I am sorry for every night you were lying curled up on the floor and tried to look at the time with blurry eyes. You hadn’t slept and was anxious. All I cared about was my uninterrupted sleep while you were hurting there.
I am sorry for every time you tried hard to meet my expectations and all I said was you are not worthy enough.
I am sorry for all the courage it took you to hide the abuse marks, swollen eyes and depression written all over your face.
I am sorry for every time my pride was more important than your needs. When my ego came in between saying nice words to you.
I am sorry for every time when your friends took you to places to cheer you up. I am sorry for every time they hugged you and cursed my name under their breath for hurting their precious girl.
I am sorry for never being there whenever you needed me the most. I am sorry for leaving you alone to deal with everything. I am sorry for always putting you as the last priority and making you feel small before my friends and family.

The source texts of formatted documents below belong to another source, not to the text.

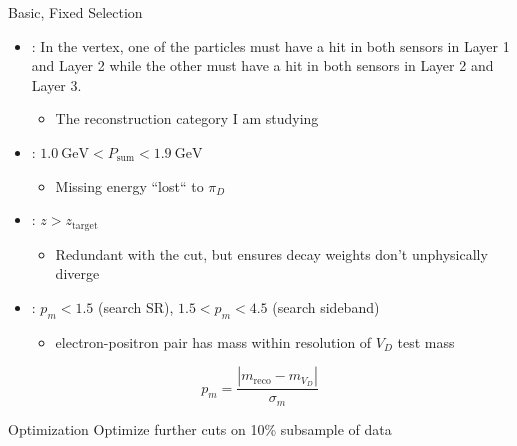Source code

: \documentclass[aspectratio=169]{beamer}
\begin{document}

\begin{frame}{Basic, Fixed Selection}
  \begin{itemize}
    \item {}: In the vertex, one of the particles 
      must have a hit in both sensors in Layer 1 and Layer 2
      while the other must have a hit in both sensors in Layer 2 and Layer 3.
      \begin{itemize}
        \item The reconstruction category I am studying
      \end{itemize}
    \item {}:
      $\qty{1.0}{\GeV} < P_\mathrm{sum} < \qty{1.9}{\GeV}$
      \begin{itemize}
        \item Missing energy ``lost`` to $\pi_D$
      \end{itemize}
    \item {}: $z > z_\mathrm{target}$
      \begin{itemize}
        \item Redundant with the \minyzero cut, but ensures decay weights
          don't unphysically diverge
      \end{itemize}
    \item {}: $p_m < 1.5$ (search SR),
      $1.5 < p_m < 4.5$ (search sideband)
      \begin{itemize}
        \item electron-positron pair has mass within resolution of $V_D$ test mass
      \end{itemize}
  \end{itemize}
  $$
    p_m = \frac{|m_\mathrm{reco}-m_{V_D}|}{\sigma_m}
  $$

  \begin{block}{Optimization}
    Optimize further cuts on 10\% subsample of data
  \end{block}
\end{frame}
\end{document}
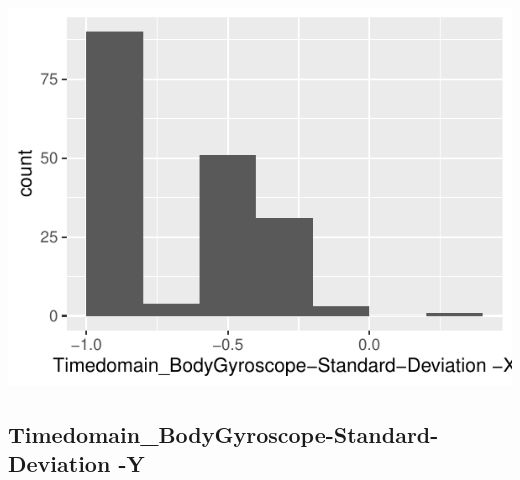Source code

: \documentclass[
]{article}
\begin{document}
\begin{minipage}{0.25 \textwidth}

\includegraphics{codebook_tidydatasub_files/figure-latex/Var-24-Timedomain-BodyGyroscope-Standard-Deviation--X-1.pdf}

\end{minipage}

\noindent\makebox[\linewidth]{\rule{\textwidth}{0.4pt}}

\hypertarget{timedomain_bodygyroscope-standard-deviation--y}{%
\subsection{Timedomain\_BodyGyroscope-Standard-Deviation
-Y}\label{timedomain_bodygyroscope-standard-deviation--y}}
\end{document}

I am sorry for every shoulder you cried on because mine was never one of them.
I am sorry for pushing you to the limits and then blaming you for the reactions which I actually deserved.
I am sorry for the pills and anti depressants you popped up to feel normal and go through the day. I am sorry for naming your genuine care as a trap. I was such a fool to feel your concerns were restrictions. I am sorry for every time you were anxious for me and I didn’t care enough to even think about you.

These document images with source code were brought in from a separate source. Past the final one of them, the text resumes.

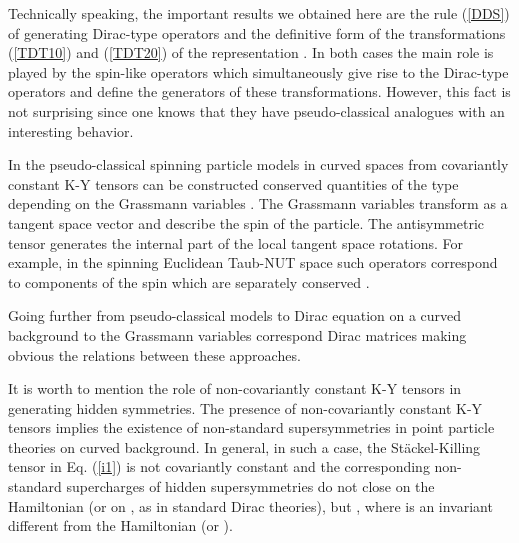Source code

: \documentclass[a4paper,12pt]{article}
\begin{document}
Technically speaking, the important results we obtained here are the 
rule (\ref{DDS}) of generating Dirac-type operators and the definitive form of 
the transformations (\ref{TDT10}) and (\ref{TDT20}) of the representation 
\coordHE{}. In both cases the main role is played by the spin-like 
operators \coordHE{} which simultaneously give rise to the Dirac-type 
operators  and define the generators of these transformations. However, this
fact is not surprising since one knows that they have  pseudo-classical
analogues with an interesting behavior. 


In the pseudo-classical spinning particle models in curved spaces from 
covariantly constant K-Y tensors \coordHE{} can be constructed 
conserved quantities of the type \coordHE{} 
depending on the Grassmann variables \myHighlight{$\{\theta^\mu\}$}\coordHE{} \cite{VV}. 
The Grassmann variables \myHighlight{$\{\theta^\mu\}$}\coordHE{} transform as a tangent space 
vector and describe the spin of the particle. The antisymmetric tensor 
\coordHE{} generates the internal part of the 
local tangent space rotations. For example, in the spinning Euclidean 
Taub-NUT space such operators correspond to components of the spin which 
are separately conserved \cite{JWH}.

Going further from pseudo-classical models to Dirac equation on a curved 
background to the Grassmann variables  correspond Dirac \myHighlight{$\gamma$}\coordHE{} 
matrices making obvious the relations between these approaches.  

It is worth to mention the role of non-covariantly constant K-Y tensors 
in generating hidden symmetries. The presence of non-covariantly 
constant K-Y tensors implies the existence of non-standard 
supersymmetries in point particle theories on curved background. In 
general, in such a case, the St\" ackel-Killing tensor \coordHE{} in 
Eq. (\ref{i1}) is not covariantly constant and the corresponding 
non-standard supercharges \coordHE{} of hidden supersymmetries do not close 
on the Hamiltonian \cite{VV} (or on \coordHE{}, as in standard Dirac theories),
but \coordHE{}, where \coordHE{} is an invariant
different from the Hamiltonian (or \coordHE{}).
\end{document}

I never hit you but I did far worse, I gave you a heartache that never stops hurting. I am sorry for those bruises carved on your soul. I am sorry for not being the right guy for you whom you deserved.
I am sorry now that you can’t trust anyone anymore and flinch even by the touch of people around you. I am responsible for all the walls you have built around your heart and it will take numerous efforts for others to reach you.
I am sorry for not giving you the love, care and respect you deserved. I am sorry that now love vows leave a bitter taste in your mouth. I know just the mention of my name and the smell of my cologne triggers you and makes you walk away.
I knew how you were fascinated towards the ancients ruins and wanted to see them. Now I see how my abuses turned you into a ruin itself.
I wish, I had never met you because our relationship is like a burnt bridge that is impassable. I will always be sorry for not being the king that a queen deserves.